Stored data entries:
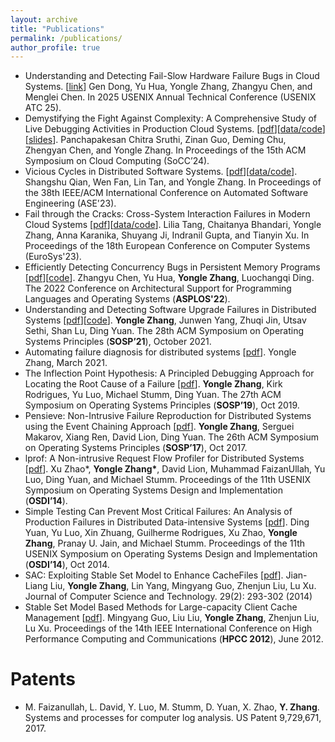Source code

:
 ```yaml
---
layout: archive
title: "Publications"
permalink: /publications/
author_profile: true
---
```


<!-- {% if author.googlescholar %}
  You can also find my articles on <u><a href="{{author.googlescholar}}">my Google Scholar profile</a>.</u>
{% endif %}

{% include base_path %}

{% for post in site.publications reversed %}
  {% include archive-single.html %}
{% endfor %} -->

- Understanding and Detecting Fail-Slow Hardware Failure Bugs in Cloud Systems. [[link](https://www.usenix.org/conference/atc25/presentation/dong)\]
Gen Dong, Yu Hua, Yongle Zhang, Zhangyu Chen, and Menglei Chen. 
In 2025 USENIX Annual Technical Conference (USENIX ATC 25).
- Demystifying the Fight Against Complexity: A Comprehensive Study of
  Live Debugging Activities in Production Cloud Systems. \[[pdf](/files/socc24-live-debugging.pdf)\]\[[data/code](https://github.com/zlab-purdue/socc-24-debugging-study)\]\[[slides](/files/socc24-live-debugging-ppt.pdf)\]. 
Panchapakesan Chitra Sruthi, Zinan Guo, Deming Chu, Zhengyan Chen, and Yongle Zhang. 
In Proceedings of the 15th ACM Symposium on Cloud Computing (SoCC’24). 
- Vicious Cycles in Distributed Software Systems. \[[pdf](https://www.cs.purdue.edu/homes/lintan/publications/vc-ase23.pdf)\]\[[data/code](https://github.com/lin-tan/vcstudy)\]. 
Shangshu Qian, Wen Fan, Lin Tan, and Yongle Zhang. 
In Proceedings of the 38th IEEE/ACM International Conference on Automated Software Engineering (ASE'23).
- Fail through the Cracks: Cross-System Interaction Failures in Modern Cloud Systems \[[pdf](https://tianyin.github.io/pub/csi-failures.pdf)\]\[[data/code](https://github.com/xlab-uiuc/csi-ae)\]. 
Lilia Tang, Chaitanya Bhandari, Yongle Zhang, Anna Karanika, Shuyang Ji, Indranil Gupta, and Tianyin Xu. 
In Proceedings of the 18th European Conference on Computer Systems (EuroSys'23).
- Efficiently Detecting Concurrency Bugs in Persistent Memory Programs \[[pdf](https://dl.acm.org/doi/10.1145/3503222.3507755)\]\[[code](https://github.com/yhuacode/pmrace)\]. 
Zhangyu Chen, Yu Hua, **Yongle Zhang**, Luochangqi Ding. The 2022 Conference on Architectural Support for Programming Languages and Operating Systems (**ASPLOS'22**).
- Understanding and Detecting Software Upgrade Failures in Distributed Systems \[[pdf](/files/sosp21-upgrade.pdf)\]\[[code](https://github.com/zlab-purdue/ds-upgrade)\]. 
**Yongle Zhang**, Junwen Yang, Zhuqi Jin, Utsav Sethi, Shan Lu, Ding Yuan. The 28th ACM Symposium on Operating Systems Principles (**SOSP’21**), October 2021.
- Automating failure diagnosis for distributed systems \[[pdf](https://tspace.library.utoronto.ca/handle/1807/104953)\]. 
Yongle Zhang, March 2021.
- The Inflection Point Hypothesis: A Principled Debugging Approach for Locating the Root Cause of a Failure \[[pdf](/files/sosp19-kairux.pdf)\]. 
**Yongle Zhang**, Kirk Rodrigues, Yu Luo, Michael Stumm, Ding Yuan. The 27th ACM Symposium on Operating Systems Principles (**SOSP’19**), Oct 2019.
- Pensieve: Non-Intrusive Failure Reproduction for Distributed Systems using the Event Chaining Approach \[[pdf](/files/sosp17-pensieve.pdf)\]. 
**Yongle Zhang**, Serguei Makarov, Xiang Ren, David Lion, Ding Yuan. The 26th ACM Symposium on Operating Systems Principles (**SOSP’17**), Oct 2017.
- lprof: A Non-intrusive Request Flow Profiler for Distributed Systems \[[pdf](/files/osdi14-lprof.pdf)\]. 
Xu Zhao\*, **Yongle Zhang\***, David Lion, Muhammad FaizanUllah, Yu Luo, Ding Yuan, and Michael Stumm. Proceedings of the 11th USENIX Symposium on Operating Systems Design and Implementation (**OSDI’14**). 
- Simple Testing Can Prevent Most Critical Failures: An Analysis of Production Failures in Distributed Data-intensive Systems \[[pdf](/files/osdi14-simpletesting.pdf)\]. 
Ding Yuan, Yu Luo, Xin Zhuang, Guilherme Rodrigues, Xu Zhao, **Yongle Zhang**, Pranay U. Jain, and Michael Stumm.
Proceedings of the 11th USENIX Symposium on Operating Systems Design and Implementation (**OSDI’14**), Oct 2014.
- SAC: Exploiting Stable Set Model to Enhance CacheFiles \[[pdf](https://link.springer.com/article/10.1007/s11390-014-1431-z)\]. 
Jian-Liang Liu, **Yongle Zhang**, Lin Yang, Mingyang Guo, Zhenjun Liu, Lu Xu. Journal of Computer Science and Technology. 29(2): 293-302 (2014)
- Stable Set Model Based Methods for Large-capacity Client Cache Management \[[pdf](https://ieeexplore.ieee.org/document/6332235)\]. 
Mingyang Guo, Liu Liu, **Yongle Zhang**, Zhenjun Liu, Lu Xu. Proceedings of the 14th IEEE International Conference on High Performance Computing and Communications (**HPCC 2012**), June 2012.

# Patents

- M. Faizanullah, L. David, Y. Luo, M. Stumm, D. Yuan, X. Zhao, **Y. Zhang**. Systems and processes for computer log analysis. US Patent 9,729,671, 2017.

==

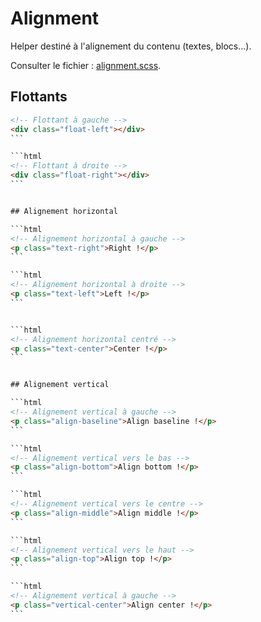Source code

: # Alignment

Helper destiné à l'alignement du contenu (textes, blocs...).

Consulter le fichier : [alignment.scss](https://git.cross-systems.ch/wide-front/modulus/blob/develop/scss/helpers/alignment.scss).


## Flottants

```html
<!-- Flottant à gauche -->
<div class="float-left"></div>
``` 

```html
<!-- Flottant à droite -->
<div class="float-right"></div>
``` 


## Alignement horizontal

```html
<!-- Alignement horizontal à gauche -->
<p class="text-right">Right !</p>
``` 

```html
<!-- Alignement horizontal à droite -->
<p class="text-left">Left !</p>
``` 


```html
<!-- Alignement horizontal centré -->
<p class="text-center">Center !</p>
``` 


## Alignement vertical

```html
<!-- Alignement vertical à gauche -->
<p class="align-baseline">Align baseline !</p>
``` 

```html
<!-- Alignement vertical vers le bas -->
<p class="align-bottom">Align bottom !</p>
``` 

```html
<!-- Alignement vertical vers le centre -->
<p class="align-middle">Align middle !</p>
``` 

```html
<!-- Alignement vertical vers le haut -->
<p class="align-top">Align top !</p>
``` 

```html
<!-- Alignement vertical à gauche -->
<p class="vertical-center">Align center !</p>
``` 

--

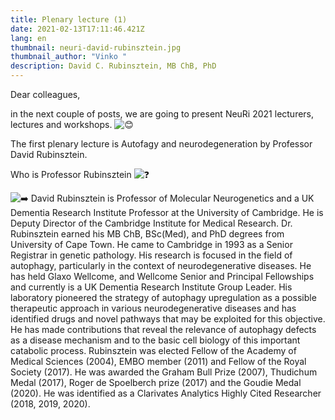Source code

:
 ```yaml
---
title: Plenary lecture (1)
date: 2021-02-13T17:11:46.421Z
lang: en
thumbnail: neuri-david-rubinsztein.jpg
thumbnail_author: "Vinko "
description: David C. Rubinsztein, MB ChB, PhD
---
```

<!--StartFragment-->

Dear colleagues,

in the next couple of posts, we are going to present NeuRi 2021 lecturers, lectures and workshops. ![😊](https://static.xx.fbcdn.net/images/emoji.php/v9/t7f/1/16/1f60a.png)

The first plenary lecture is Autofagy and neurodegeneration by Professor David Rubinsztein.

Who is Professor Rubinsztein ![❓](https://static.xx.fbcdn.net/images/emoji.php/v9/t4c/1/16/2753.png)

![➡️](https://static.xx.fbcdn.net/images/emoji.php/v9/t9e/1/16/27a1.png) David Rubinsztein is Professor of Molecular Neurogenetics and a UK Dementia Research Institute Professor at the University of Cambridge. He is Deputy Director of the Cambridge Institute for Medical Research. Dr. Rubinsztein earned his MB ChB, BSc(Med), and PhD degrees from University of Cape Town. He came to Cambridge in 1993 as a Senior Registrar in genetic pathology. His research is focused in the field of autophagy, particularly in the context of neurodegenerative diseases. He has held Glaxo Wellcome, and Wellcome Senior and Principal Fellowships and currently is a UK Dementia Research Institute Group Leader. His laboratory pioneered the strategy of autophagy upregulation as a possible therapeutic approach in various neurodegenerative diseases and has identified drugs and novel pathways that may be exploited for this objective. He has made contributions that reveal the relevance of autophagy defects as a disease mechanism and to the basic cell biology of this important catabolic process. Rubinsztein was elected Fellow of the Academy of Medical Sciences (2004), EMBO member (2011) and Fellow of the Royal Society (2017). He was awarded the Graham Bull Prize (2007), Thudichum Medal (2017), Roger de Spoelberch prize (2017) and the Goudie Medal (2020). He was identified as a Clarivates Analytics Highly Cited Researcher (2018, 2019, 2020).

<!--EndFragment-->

» **Directions**:
Look through the entries, and return every line that the word "googlescholar" appears in.

» **Result of this exercise**:
<!-- {% if author.googlescholar %}
  You can also find my articles on <u><a href="{{author.googlescholar}}">my Google Scholar profile</a>.</u>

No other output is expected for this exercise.